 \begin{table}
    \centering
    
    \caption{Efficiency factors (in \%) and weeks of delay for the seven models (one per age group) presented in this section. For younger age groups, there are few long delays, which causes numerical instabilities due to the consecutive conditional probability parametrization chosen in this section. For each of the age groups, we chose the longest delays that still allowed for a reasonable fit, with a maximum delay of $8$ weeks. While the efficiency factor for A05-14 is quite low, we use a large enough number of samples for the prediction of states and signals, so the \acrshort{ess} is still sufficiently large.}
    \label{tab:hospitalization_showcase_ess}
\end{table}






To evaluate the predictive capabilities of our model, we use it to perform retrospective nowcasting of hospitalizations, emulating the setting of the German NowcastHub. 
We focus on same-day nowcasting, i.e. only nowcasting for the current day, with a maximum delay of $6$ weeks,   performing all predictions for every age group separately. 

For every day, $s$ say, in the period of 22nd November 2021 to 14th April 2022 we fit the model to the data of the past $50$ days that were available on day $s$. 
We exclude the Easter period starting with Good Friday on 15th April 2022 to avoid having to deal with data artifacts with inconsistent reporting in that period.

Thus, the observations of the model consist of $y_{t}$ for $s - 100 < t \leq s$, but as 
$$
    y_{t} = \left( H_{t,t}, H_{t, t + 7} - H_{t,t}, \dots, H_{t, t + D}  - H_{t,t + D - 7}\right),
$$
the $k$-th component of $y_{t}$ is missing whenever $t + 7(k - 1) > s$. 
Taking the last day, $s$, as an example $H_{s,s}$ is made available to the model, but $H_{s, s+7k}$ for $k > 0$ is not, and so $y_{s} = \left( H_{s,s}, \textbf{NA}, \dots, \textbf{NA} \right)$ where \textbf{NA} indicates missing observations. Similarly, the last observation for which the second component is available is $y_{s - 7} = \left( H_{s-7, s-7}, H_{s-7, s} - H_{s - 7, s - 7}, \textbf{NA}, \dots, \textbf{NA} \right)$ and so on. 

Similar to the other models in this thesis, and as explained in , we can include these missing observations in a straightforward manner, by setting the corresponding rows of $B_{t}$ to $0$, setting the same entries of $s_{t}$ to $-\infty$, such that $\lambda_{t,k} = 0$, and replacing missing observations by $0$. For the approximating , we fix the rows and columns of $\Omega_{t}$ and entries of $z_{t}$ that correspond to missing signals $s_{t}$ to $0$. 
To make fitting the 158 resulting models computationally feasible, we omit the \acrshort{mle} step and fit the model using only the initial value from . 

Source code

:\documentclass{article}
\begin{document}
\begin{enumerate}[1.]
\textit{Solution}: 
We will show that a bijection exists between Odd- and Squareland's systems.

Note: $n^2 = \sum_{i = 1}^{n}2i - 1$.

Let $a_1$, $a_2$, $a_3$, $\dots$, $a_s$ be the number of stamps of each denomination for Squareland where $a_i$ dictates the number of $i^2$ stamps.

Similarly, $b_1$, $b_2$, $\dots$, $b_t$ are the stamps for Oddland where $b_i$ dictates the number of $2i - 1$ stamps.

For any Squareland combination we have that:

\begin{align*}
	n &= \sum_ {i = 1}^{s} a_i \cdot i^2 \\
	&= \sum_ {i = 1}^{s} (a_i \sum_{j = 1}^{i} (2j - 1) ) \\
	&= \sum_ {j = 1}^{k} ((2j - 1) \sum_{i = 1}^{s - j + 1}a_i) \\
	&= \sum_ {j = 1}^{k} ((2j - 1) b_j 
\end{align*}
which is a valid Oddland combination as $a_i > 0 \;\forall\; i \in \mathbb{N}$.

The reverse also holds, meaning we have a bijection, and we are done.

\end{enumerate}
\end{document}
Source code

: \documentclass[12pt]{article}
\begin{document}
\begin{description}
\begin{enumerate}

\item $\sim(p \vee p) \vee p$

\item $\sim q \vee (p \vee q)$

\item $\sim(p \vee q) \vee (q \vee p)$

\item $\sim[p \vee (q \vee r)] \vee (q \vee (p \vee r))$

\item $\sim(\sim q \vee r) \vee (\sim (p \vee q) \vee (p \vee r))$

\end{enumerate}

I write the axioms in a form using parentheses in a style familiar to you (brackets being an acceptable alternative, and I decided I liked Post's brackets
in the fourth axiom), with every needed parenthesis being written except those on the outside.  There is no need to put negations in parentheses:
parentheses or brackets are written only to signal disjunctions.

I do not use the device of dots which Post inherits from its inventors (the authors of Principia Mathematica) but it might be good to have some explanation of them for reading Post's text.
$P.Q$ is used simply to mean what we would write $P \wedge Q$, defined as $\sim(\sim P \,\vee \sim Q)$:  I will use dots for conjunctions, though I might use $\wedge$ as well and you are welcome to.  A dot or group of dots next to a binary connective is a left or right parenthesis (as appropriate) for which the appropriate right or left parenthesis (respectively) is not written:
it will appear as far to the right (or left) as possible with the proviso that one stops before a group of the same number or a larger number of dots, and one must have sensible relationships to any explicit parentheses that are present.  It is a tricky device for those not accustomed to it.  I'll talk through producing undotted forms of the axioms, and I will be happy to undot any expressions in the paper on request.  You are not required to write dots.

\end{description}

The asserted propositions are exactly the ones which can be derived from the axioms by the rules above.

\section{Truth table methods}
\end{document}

※ ※ ※

_Exercise requirements_: The lines to copy are those above that contain "documentclass".

_Output of the task_:
:\documentclass{article}
: \documentclass[12pt]{article}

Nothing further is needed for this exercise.